'Healthiest hearts in the world' found - known
https://www.bbc.co.uk/news/health-39292389
======
Scaevolus
> At the age of 45, almost no Tsimane had CAC in their arteries while 25% of
> Americans do.

> By the time they reach age 75, two-thirds of Tsimane are CAC-free compared
> with the overwhelming majority of Americans (80%) having signs of CAC.

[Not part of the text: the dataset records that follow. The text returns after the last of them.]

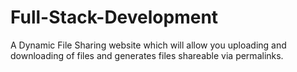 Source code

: # Full-Stack-Development
A Dynamic File Sharing website which will allow you uploading and downloading of files and generates files shareable via permalinks.
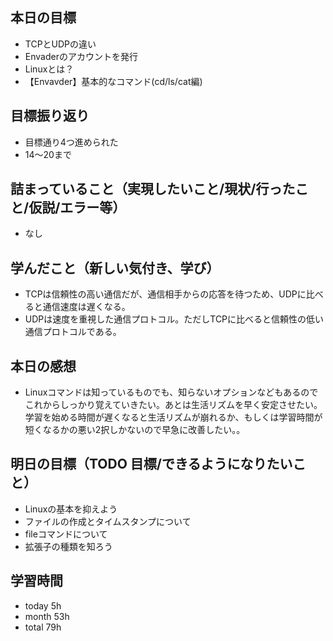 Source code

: ## 本日の目標
- TCPとUDPの違い
- Envaderのアカウントを発行
- Linuxとは？
- 【Envavder】基本的なコマンド(cd/ls/cat編)

## 目標振り返り
- 目標通り4つ進められた
- 14〜20まで

## 詰まっていること（実現したいこと/現状/行ったこと/仮説/エラー等）
- なし

## 学んだこと（新しい気付き、学び）
- TCPは信頼性の高い通信だが、通信相手からの応答を待つため、UDPに比べると通信速度は遅くなる。
- UDPは速度を重視した通信プロトコル。ただしTCPに比べると信頼性の低い通信プロトコルである。

## 本日の感想
- Linuxコマンドは知っているものでも、知らないオプションなどもあるのでこれからしっかり覚えていきたい。あとは生活リズムを早く安定させたい。学習を始める時間が遅くなると生活リズムが崩れるか、もしくは学習時間が短くなるかの悪い2択しかないので早急に改善したい。。

## 明日の目標（TODO 目標/できるようになりたいこと）
- Linuxの基本を抑えよう
- ファイルの作成とタイムスタンプについて
- fileコマンドについて
- 拡張子の種類を知ろう

## 学習時間
- today 5h
- month 53h
- total 79h
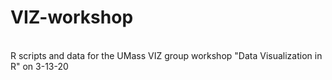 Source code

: # VIZ-workshop
<br>
R scripts and data for the UMass VIZ group workshop "Data Visualization in R" on 3-13-20
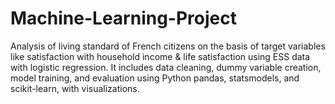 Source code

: # Machine-Learning-Project
Analysis of living standard of French citizens on the basis of target variables like satisfaction with household income &amp; life satisfaction using ESS data with logistic regression. It includes data cleaning, dummy variable creation, model training, and evaluation using Python pandas, statsmodels, and scikit-learn, with visualizations.
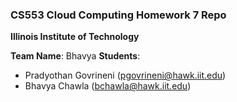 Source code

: ### CS553 Cloud Computing Homework 7 Repo
**Illinois Institute of Technology**  

**Team Name**: Bhavya 
**Students**:  
* Pradyothan Govrineni (pgovrineni@hawk.iit.edu)  
* Bhavya Chawla (bchawla@hawk.iit.edu)
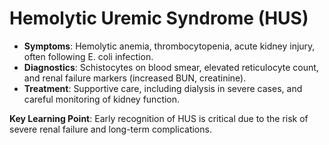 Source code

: # Hemolytic Uremic Syndrome (HUS)

- **Symptoms**: Hemolytic anemia, thrombocytopenia, acute kidney injury, often following E. coli infection.
- **Diagnostics**: Schistocytes on blood smear, elevated reticulocyte count, and renal failure markers (increased BUN, creatinine).
- **Treatment**: Supportive care, including dialysis in severe cases, and careful monitoring of kidney function.

**Key Learning Point**: Early recognition of HUS is critical due to the risk of severe renal failure and long-term complications.
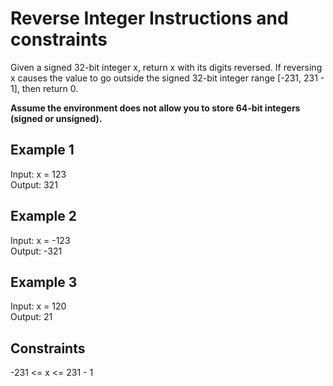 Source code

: # Reverse Integer Instructions and constraints

Given a signed 32-bit integer x, return x with its digits reversed. If reversing x causes the value to go outside the signed 32-bit integer range [-231, 231 - 1], then return 0.

**Assume the environment does not allow you to store 64-bit integers (signed or unsigned).**

## Example 1

Input: x = 123  
Output: 321

## Example 2

Input: x = -123  
Output: -321

## Example 3

Input: x = 120  
Output: 21

## Constraints

-231 <= x <= 231 - 1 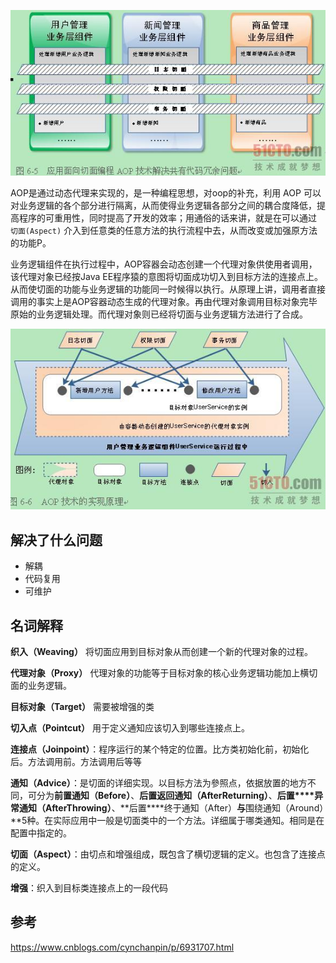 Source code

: [![img](assets/140615289.jpg)](http://img.blog.csdn.net/20150421113206903)

AOP是通过动态代理来实现的，是一种编程思想，对oop的补充，利用 AOP 可以对业务逻辑的各个部分进行隔离，从而使得业务逻辑各部分之间的耦合度降低，提高程序的可重用性，同时提高了开发的效率；用通俗的话来讲，就是在可以通过 `切面(Aspect)` 介入到任意类的任意方法的执行流程中去，从而改变或加强原方法的功能P。

业务逻辑组件在执行过程中，AOP容器会动态创建一个代理对象供使用者调用，该代理对象已经按Java EE程序猿的意图将切面成功切入到目标方法的连接点上。从而使切面的功能与业务逻辑的功能同一时候得以执行。从原理上讲，调用者直接调用的事实上是AOP容器动态生成的代理对象。再由代理对象调用目标对象完毕原始的业务逻辑处理。而代理对象则已经将切面与业务逻辑方法进行了合成。

[![img](assets/140642106.jpg)](http://images.51cto.com/files/uploadimg/20100412/140642106.jpg)

## 解决了什么问题

- 解耦
- 代码复用
- 可维护

## 名词解释

**织入（Weaving）** 将切面应用到目标对象从而创建一个新的代理对象的过程。

**代理对象（Proxy）** 代理对象的功能等于目标对象的核心业务逻辑功能加上横切面的业务逻辑。

**目标对象（Target）** 需要被增强的类

**切入点（Pointcut）** 用于定义通知应该切入到哪些连接点上。

**连接点（Joinpoint）**：程序运行的某个特定的位置。比方类初始化前，初始化后。方法调用前。方法调用后等等

**通知（Advice）**：是切面的详细实现。以目标方法为參照点，依据放置的地方不同，可分为**前置通知（Before）**、**后置返回通知（AfterReturning）**、**后置****异常通知（AfterThrowing）**、**后置****终于通知（After）**与**围绕通知（Around）**5种。在实际应用中一般是切面类中的一个方法。详细属于哪类通知。相同是在配置中指定的。

 **切面（Aspect）**：由切点和增强组成，既包含了横切逻辑的定义。也包含了连接点的定义。

**增强**：织入到目标类连接点上的一段代码

## 参考

<https://www.cnblogs.com/cynchanpin/p/6931707.html> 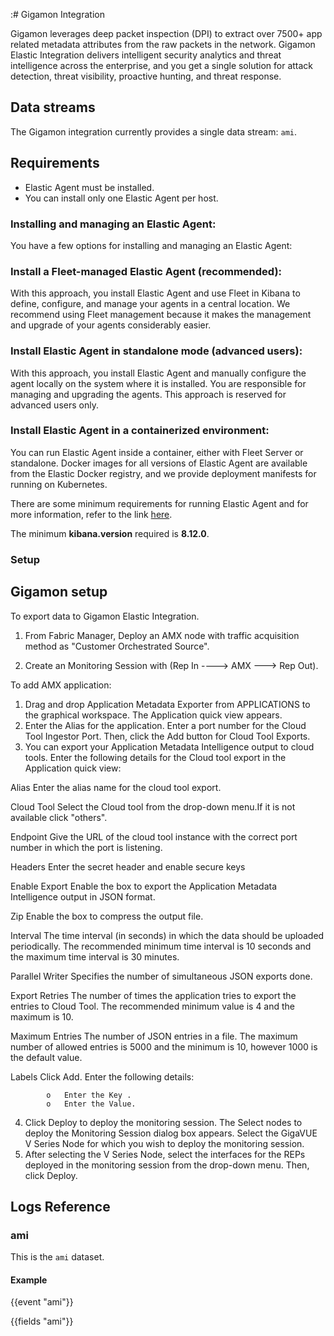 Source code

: :# Gigamon Integration

Gigamon leverages deep packet inspection (DPI) to extract over 7500+ app related metadata attributes from the raw packets in the network. Gigamon Elastic Integration delivers intelligent security analytics and threat intelligence across the enterprise, and you get a single solution for attack detection, threat visibility, proactive hunting, and threat response.

## Data streams

The Gigamon integration currently provides a single
data stream: `ami`.

## Requirements

- Elastic Agent must be installed.
- You can install only one Elastic Agent per host.

### Installing and managing an Elastic Agent:

You have a few options for installing and managing an Elastic Agent:

### Install a Fleet-managed Elastic Agent (recommended):

With this approach, you install Elastic Agent and use Fleet in Kibana to
define, configure, and manage your agents in a central location. We recommend
using Fleet management because it makes the management and upgrade of your
agents considerably easier.

### Install Elastic Agent in standalone mode (advanced users):

With this approach, you install Elastic Agent and manually configure the agent
locally on the system where it is installed. You are responsible for managing
and upgrading the agents. This approach is reserved for advanced users only.

### Install Elastic Agent in a containerized environment:

You can run Elastic Agent inside a container, either with Fleet Server or
standalone. Docker images for all versions of Elastic Agent are available
from the Elastic Docker registry, and we provide deployment manifests for
running on Kubernetes.

There are some minimum requirements for running Elastic Agent and for more
information, refer to the link [here](https://www.elastic.co/guide/en/fleet/current/elastic-agent-installation.html).

The minimum **kibana.version** required is **8.12.0**.


### Setup

## Gigamon setup

To export data to Gigamon Elastic Integration.

1. From Fabric Manager, Deploy an AMX node with traffic acquisition method as "Customer Orchestrated Source".

2. Create an Monitoring Session with (Rep In ----> AMX ---> Rep Out).



To add AMX application:

1. Drag and drop Application Metadata Exporter from APPLICATIONS to the graphical workspace. The Application quick view appears.
2. Enter the Alias for the application. Enter a port number for the Cloud Tool Ingestor Port. Then, click the Add button for Cloud Tool Exports.
3. You can export your Application Metadata Intelligence output to cloud tools. Enter the following details for the Cloud tool export in the Application quick view:

Alias             Enter the alias name for the cloud tool export.

Cloud Tool        Select the Cloud tool from the drop-down menu.If it is not available click "others".

Endpoint          Give the URL of the cloud tool instance with the correct port number in which the port is listening.

Headers           Enter the secret header and enable secure keys

Enable Export     Enable the box to export the Application Metadata Intelligence output in JSON format.

Zip               Enable the box to compress the output file.

Interval          The time interval (in seconds) in which the data should be uploaded periodically. The recommended minimum time interval is 10 seconds and the maximum time interval is 30 minutes.

Parallel Writer   Specifies the number of simultaneous JSON exports done.

Export Retries    The number of times the application tries to export the entries to Cloud Tool. The recommended minimum value is 4 and the maximum is 10.

Maximum Entries   The number of JSON entries in a file. The maximum number of allowed entries is 5000 and the minimum is 10, however 1000 is the default value.

Labels             Click Add. Enter the following details:

			o	Enter the Key .
			o	Enter the Value.


4. Click Deploy to deploy the monitoring session. The Select nodes to deploy the Monitoring Session dialog box appears. Select the GigaVUE V Series Node for which you wish to deploy the monitoring session.
5. After selecting the V Series Node, select the interfaces for the REPs deployed in the monitoring session from the drop-down menu. Then, click Deploy.

## Logs Reference

### ami

This is the `ami` dataset.

#### Example

{{event "ami"}}

{{fields "ami"}}

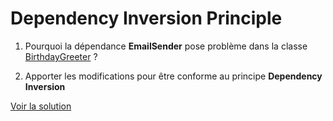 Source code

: # Dependency Inversion Principle

1. Pourquoi la dépendance **EmailSender** pose problème dans la classe [BirthdayGreeter](src/main/java/com/codermaycry/dip/Animal.java) ?

2. Apporter les modifications pour être conforme au principe **Dependency Inversion**

[Voir la solution](https://github.com/coder-may-cry/solid-kata-java/compare/main...solution%2FD)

The article doesn't mention obesity _at all_. 40% of Americans over 40 are
obese[1]. Tsimane obesity rates of adults (>20 years) are 5.6% for women and
1.6% for men[2].

Journalists love writing about dietary composition as if increasing your fish
(or whatever) consumption is a magic bullet, but merely changing composition
without losing weight is only a moderate improvement (maybe 30% fewer heart
attacks, based on that retracted NEJM dietary study[3]).

[1]:
[https://www.cdc.gov/obesity/data/adult.html](https://www.cdc.gov/obesity/data/adult.html)
[2]:
[https://www.ncbi.nlm.nih.gov/pmc/articles/PMC3392307/](https://www.ncbi.nlm.nih.gov/pmc/articles/PMC3392307/)
[3]:
[https://www.nejm.org/doi/full/10.1056/NEJMoa1200303](https://www.nejm.org/doi/full/10.1056/NEJMoa1200303)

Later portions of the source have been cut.